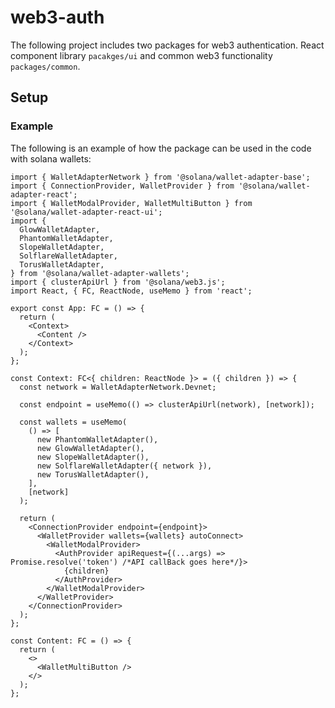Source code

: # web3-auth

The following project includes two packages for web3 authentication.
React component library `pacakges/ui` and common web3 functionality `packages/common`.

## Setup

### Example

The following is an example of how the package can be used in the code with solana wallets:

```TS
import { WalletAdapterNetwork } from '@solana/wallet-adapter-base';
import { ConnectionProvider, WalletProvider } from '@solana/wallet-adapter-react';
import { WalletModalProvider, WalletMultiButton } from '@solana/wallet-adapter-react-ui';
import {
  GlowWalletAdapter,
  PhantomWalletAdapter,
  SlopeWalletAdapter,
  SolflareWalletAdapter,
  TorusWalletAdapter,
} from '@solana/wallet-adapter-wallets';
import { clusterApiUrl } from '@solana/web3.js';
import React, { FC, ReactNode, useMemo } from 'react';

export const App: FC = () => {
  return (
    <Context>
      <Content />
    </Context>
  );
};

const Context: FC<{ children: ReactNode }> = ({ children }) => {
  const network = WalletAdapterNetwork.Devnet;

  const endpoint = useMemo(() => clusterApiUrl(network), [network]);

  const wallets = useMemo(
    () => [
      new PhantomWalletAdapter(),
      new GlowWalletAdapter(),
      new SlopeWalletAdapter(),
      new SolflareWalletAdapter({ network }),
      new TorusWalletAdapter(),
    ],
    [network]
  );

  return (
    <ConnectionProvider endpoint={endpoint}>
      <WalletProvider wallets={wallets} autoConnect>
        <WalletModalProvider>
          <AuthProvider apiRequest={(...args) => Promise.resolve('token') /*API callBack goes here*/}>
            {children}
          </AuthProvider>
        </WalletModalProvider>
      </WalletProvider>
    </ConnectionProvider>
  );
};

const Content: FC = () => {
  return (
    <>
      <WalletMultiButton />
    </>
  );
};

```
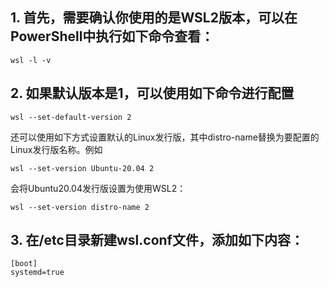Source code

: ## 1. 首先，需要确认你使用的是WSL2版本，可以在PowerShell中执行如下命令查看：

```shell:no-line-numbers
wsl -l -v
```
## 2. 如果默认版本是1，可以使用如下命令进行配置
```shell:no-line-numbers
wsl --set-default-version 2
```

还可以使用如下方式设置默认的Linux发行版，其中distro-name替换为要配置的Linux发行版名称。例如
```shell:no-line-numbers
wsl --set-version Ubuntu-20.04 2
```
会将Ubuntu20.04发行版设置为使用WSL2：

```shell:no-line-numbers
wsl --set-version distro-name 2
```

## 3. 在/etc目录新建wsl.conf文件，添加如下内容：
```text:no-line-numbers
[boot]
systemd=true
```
──────────────────────────────
■ Exercise directions:
From the listing above, copy out each line where the word "WalletAdapterNetwork" appears.

■ Task output:
import { WalletAdapterNetwork } from '@solana/wallet-adapter-base';
  const network = WalletAdapterNetwork.Devnet;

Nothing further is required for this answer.